Whenever a line of the records below contains the word "Korollar", copy that line.

Available data:
►
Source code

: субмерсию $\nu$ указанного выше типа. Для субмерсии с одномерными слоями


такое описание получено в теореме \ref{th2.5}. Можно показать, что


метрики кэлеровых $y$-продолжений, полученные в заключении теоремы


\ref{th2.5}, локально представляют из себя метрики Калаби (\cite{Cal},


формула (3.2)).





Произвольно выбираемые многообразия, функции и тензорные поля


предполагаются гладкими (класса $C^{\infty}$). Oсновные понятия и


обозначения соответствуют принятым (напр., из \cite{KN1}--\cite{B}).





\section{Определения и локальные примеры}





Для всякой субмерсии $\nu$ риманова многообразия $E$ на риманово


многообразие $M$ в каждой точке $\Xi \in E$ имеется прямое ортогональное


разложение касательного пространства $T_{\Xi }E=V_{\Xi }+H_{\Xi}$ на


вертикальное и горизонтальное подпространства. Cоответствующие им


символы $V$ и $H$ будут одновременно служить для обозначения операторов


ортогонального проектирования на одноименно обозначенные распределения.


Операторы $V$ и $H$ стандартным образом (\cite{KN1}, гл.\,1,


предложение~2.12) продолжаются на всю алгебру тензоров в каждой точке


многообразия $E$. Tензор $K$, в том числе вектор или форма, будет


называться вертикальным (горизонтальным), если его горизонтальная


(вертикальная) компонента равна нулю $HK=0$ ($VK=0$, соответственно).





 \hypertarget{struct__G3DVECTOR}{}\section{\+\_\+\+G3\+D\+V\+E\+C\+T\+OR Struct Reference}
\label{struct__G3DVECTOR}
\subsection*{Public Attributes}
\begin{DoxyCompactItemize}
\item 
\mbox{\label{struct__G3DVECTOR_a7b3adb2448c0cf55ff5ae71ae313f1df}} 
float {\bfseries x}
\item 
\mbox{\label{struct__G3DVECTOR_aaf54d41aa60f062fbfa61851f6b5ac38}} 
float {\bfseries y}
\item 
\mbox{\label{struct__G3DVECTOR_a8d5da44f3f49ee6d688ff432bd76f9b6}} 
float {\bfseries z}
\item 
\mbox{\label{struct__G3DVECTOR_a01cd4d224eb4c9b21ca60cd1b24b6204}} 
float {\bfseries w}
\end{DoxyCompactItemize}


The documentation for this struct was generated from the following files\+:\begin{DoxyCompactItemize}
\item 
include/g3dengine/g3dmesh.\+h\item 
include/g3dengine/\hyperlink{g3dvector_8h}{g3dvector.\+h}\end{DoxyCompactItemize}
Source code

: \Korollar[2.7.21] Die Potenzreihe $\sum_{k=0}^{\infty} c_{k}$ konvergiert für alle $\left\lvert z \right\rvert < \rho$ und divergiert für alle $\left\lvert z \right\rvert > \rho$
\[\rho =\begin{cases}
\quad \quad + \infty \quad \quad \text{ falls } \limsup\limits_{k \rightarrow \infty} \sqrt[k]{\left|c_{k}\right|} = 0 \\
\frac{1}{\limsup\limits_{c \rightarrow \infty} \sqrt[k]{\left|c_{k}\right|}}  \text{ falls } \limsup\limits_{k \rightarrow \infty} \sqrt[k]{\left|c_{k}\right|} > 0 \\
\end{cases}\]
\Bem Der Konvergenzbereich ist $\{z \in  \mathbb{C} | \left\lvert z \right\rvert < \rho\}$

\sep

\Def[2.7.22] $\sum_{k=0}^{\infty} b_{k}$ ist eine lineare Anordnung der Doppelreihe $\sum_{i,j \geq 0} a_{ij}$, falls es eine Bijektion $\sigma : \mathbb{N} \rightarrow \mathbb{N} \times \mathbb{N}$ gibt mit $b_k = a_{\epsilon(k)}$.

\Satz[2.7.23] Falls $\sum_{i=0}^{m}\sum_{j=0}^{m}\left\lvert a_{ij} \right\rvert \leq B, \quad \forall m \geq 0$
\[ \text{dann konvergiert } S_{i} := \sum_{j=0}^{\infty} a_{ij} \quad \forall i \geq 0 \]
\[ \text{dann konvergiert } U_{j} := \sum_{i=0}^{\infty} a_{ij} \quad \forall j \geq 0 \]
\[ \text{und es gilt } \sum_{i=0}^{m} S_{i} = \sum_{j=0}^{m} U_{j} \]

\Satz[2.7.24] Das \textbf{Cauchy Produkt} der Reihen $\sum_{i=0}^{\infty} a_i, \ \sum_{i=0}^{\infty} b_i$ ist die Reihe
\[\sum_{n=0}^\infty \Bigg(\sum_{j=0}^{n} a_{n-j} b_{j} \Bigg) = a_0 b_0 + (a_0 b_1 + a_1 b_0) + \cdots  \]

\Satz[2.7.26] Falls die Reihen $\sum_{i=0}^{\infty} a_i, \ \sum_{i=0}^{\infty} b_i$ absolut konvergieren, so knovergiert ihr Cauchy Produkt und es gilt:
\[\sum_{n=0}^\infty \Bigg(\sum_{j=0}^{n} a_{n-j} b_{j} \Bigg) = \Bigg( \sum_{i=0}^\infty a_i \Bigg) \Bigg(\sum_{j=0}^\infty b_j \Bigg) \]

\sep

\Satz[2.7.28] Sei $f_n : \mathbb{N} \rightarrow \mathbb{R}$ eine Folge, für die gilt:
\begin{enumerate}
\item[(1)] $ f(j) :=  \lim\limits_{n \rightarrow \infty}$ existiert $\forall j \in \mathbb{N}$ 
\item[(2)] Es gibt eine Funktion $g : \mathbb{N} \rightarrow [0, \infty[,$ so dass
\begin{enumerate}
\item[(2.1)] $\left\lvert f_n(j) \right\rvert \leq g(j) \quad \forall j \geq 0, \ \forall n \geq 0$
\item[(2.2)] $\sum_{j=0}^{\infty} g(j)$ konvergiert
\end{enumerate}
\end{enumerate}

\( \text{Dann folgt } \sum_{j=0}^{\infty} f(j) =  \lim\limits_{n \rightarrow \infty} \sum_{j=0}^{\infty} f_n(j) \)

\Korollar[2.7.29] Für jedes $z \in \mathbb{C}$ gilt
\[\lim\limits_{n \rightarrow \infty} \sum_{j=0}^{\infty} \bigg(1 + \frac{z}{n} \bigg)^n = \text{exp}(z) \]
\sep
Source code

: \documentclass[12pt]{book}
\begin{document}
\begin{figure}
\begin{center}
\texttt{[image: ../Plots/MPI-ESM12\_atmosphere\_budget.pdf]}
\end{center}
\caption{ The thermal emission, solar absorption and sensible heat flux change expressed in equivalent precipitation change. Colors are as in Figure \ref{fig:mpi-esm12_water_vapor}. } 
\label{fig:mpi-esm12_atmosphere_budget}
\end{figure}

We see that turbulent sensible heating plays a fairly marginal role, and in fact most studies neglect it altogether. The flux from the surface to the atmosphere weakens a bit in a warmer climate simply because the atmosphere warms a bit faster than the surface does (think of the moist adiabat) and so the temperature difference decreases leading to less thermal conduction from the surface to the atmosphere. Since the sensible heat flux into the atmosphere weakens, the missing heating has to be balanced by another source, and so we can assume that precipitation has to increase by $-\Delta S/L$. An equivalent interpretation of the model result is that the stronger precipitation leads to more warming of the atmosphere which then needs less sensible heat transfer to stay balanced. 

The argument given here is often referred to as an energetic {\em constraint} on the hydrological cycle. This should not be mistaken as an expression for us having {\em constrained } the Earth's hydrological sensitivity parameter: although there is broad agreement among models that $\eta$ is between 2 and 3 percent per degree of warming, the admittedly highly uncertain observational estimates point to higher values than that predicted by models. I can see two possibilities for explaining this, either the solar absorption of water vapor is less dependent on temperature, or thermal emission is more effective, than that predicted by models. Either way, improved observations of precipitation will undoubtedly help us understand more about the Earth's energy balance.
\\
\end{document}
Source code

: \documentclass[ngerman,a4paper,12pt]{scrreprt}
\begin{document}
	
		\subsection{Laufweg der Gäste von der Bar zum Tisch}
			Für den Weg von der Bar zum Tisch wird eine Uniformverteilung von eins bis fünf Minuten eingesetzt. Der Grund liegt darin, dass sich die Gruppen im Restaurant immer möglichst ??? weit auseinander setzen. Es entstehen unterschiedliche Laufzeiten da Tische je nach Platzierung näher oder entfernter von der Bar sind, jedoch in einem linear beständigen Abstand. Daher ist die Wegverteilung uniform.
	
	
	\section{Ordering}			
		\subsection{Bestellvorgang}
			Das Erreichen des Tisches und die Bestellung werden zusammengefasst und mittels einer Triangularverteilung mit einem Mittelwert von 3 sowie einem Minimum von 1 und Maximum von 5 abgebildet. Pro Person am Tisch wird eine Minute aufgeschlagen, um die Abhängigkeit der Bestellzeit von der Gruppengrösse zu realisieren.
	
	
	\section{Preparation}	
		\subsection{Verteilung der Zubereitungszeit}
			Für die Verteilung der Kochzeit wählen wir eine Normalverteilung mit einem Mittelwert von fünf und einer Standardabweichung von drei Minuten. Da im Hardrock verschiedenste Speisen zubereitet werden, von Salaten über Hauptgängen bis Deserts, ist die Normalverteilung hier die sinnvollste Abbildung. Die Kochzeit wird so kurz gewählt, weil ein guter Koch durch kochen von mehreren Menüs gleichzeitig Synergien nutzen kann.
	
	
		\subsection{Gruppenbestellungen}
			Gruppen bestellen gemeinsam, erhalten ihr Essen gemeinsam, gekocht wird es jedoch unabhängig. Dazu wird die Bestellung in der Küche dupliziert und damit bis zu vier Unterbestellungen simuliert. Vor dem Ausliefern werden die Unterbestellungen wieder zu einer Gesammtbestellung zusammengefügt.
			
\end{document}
◄
Output of the exercise:
: \Korollar[2.7.21] Die Potenzreihe $\sum_{k=0}^{\infty} c_{k}$ konvergiert für alle $\left\lvert z \right\rvert < \rho$ und divergiert für alle $\left\lvert z \right\rvert > \rho$
\Korollar[2.7.29] Für jedes $z \in \mathbb{C}$ gilt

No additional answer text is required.